Major shows which she curated and for which she authored or co-authored catalogues include Modernist Photographs from the National Gallery of Canada (2007) with its major book catalogue and thoughtful entries on photographers in the collection; Don McCullin: A Retrospective (2013), the first solo show of a photojournalist at the gallery; Made in America 1900-1950: Photographs from the National Gallery of Canada (2011); The Great War: the persuasive power of photography (2014) about which the Ottawa Citizen wrote "'Faked' and real images still shock 100 years later" and which had some of its photos discussed on radio; Luminous and True: The Photographs of Frederick H. Evans (2015); The intimate world of Josef Sudek (2016), the first exhibition of its scale with a 300 page catalogue; and The extended moment: fifty years of collecting photographs at the National Gallery of Canada (2018) which had 175 outstanding photographs in different media by 100 photographers from the collection of 200,000 photographs, organized in seven themes, and travelled to New York's Morgan Library and Museum.

Thomas was also a pioneer in collection building in photographs and broadened the guidelines of what was collected.
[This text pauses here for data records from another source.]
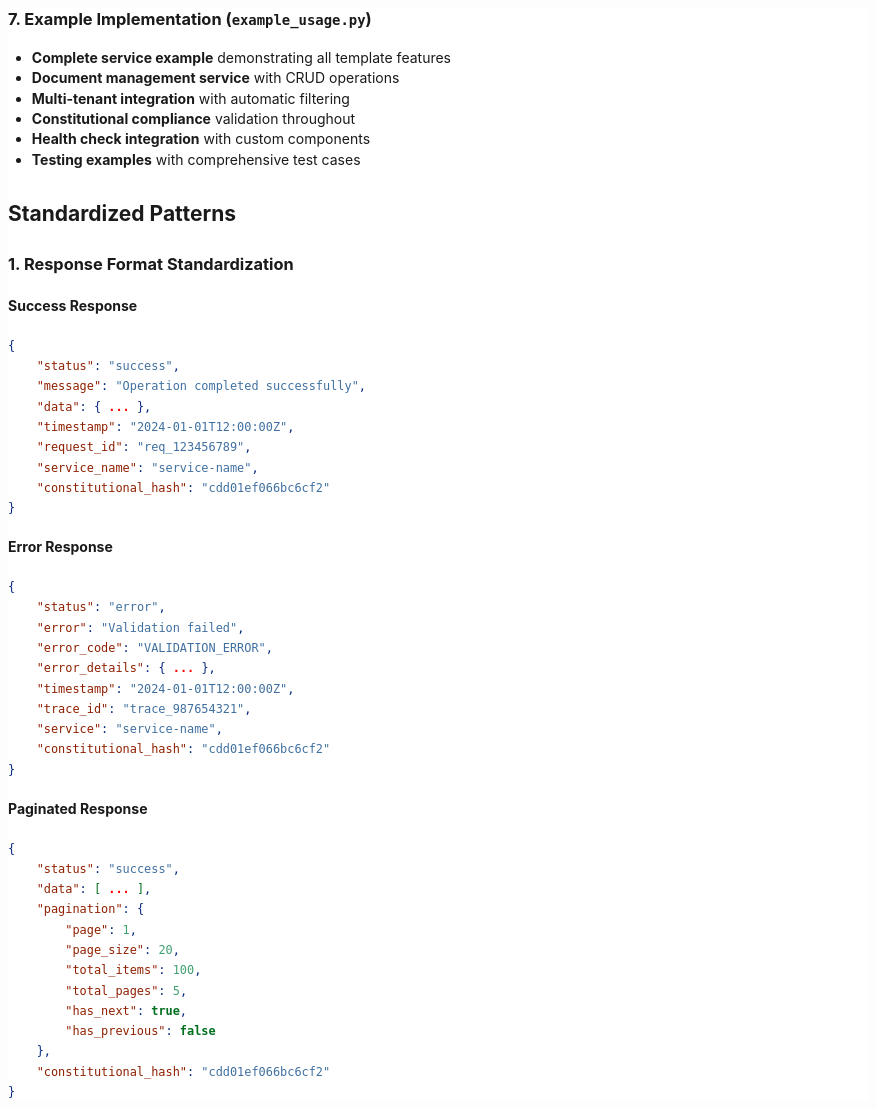 ### 7. Example Implementation (`example_usage.py`)
- **Complete service example** demonstrating all template features
- **Document management service** with CRUD operations
- **Multi-tenant integration** with automatic filtering
- **Constitutional compliance** validation throughout
- **Health check integration** with custom components
- **Testing examples** with comprehensive test cases

## Standardized Patterns

### 1. Response Format Standardization

#### Success Response
```json
{
    "status": "success",
    "message": "Operation completed successfully",
    "data": { ... },
    "timestamp": "2024-01-01T12:00:00Z",
    "request_id": "req_123456789",
    "service_name": "service-name",
    "constitutional_hash": "cdd01ef066bc6cf2"
}
```

#### Error Response
```json
{
    "status": "error",
    "error": "Validation failed",
    "error_code": "VALIDATION_ERROR",
    "error_details": { ... },
    "timestamp": "2024-01-01T12:00:00Z",
    "trace_id": "trace_987654321",
    "service": "service-name",
    "constitutional_hash": "cdd01ef066bc6cf2"
}
```

#### Paginated Response
```json
{
    "status": "success",
    "data": [ ... ],
    "pagination": {
        "page": 1,
        "page_size": 20,
        "total_items": 100,
        "total_pages": 5,
        "has_next": true,
        "has_previous": false
    },
    "constitutional_hash": "cdd01ef066bc6cf2"
}
```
Among the treasures she brought into the collection was one of Alvin Langdon Coburn's Vortographs which she was able to acquire in 2007. She has also authored a numbered of books, articles and essays for books. Among the most recent are "Isabelle Hayeur: American Dreams: Desert Shores", a monograph on Hayeur (2019), and "A Tale of Two Schools: "The New School for Social Research and the Photo League 1934-1955" published in "Frame and Focus: Photography as a Schooling Issue".

In 2018 she acted as the gallery's interim chief curator, and oversaw the Canadian Museum of Contemporary Photography (CPI) after the resignation of the director. In 2020, with her retirement in view, at Capture Photography Festival's inaugural virtual talk, she mentioned with gratitude artists, photographers, colleagues, collectors, and the collection, saying:
I learned so much from [them] ... that I believe I will take with me as much as I leave behind. She retired from the National Gallery in 2021.

In 2024, for the Portrait Gallery of Canada, she curated the online exhibition Max Dean: Portrait of the Artist as Artist.

== Awards ==
Thomas' Lisette Model catalogue/book was one of the five recipients of 12th annual George Wittenborn Memorial Book Awards in 1990. Her show No Man's Land: The Photography of Lynne Cohen; Beauty of Another Order won the Kraszna-Krausz Photography Book Award in 1998. She was nominated for a Scotiabank Photography Award in 2011 and was a recipient of a three-month Getty Research Fellowship the same year.

== Professional activities ==
Thomas was an adjunct professor at Carleton University, Ottawa (2011-2014).